Lastly, God's choice between Jacob and Esau was not about these individuals but actually about nations, Israel and Edom. In Rom 9:12 Paul quotes Gen 25:23 "And the LORD said unto her, Two nations [are] in thy womb, and two manner of people shall be separated from thy bowels; and [the one] people shall be stronger than [the other] people; and the elder shall serve the younger." Gen 25:23 God is talking about peoples/nations nothing about the individuals Jacob and Esau. Paul in Rom 9:13 also quotes from Malachi 1:2 where again the context is about nations, not the individuals Jacob and Esau...."I have loved you, saith the LORD. Yet ye say, Wherein hast thou loved us(nation, Israel)?....The people (nation, Edom) against whom the LORD hath indignation for ever." So it was the nation Israel God loved and Edom whom God hated. Jacob's name is being used for Israel and Esau's name used for Edom which was common in the Hebrew language, Gen 36:8; Deut 5:2, etc.

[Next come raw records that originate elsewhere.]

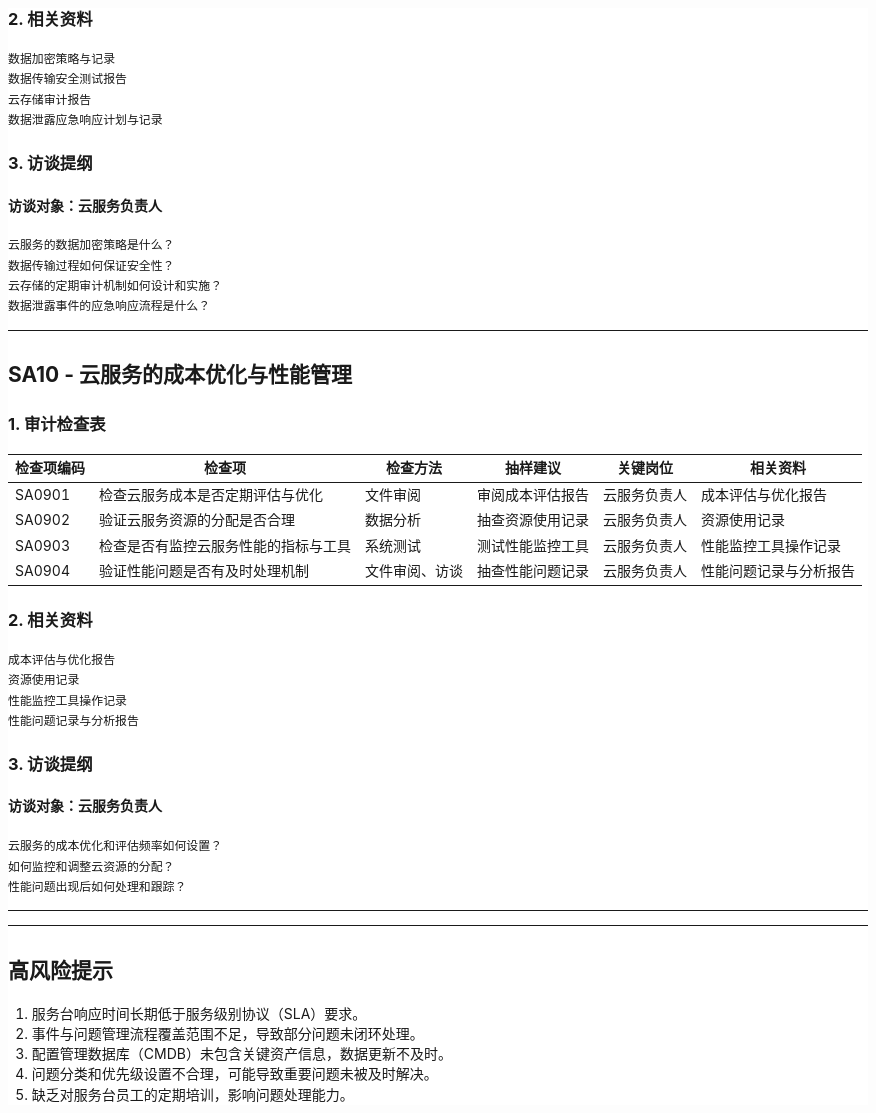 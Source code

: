 ### 2. 相关资料
	数据加密策略与记录
	数据传输安全测试报告
	云存储审计报告
	数据泄露应急响应计划与记录

### 3. 访谈提纲
#### **访谈对象：云服务负责人**
	云服务的数据加密策略是什么？
	数据传输过程如何保证安全性？
	云存储的定期审计机制如何设计和实施？
	数据泄露事件的应急响应流程是什么？

---

## **SA10 - 云服务的成本优化与性能管理**

### 1. 审计检查表

| **检查项编码** | **检查项**                                   | **检查方法**     | **抽样建议**         | **关键岗位**       | **相关资料**          |
|----------------|----------------------------------------------|------------------|----------------------|--------------------|-----------------------|
| SA0901         | 检查云服务成本是否定期评估与优化             | 文件审阅          | 审阅成本评估报告      | 云服务负责人       | 成本评估与优化报告     |
| SA0902         | 验证云服务资源的分配是否合理                 | 数据分析          | 抽查资源使用记录      | 云服务负责人       | 资源使用记录          |
| SA0903         | 检查是否有监控云服务性能的指标与工具         | 系统测试          | 测试性能监控工具      | 云服务负责人       | 性能监控工具操作记录   |
| SA0904         | 验证性能问题是否有及时处理机制               | 文件审阅、访谈     | 抽查性能问题记录      | 云服务负责人       | 性能问题记录与分析报告 |

### 2. 相关资料
	成本评估与优化报告
	资源使用记录
	性能监控工具操作记录
	性能问题记录与分析报告

### 3. 访谈提纲
#### **访谈对象：云服务负责人**
	云服务的成本优化和评估频率如何设置？
	如何监控和调整云资源的分配？
	性能问题出现后如何处理和跟踪？

---

---


## **高风险提示**
1. 服务台响应时间长期低于服务级别协议（SLA）要求。
2. 事件与问题管理流程覆盖范围不足，导致部分问题未闭环处理。
3. 配置管理数据库（CMDB）未包含关键资产信息，数据更新不及时。
4. 问题分类和优先级设置不合理，可能导致重要问题未被及时解决。
5. 缺乏对服务台员工的定期培训，影响问题处理能力。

Also, nowhere does the bible say God ever "hated" the individual Esau. We can discuss, if you so choose, how that the Hebrew use of 'hate' does not necessarily mean the emotional type hate we think of in our English language but carries the idea of love less or have less favor. We can discuss that God's 'hate' for Edom (Esau) was not some predetermined, capricious, unconditional 'hate', but came as a result of sin Edom committed agaisnt Israel and how God blessed Easu, [as He did Israel], when some think God hated the individual Esau.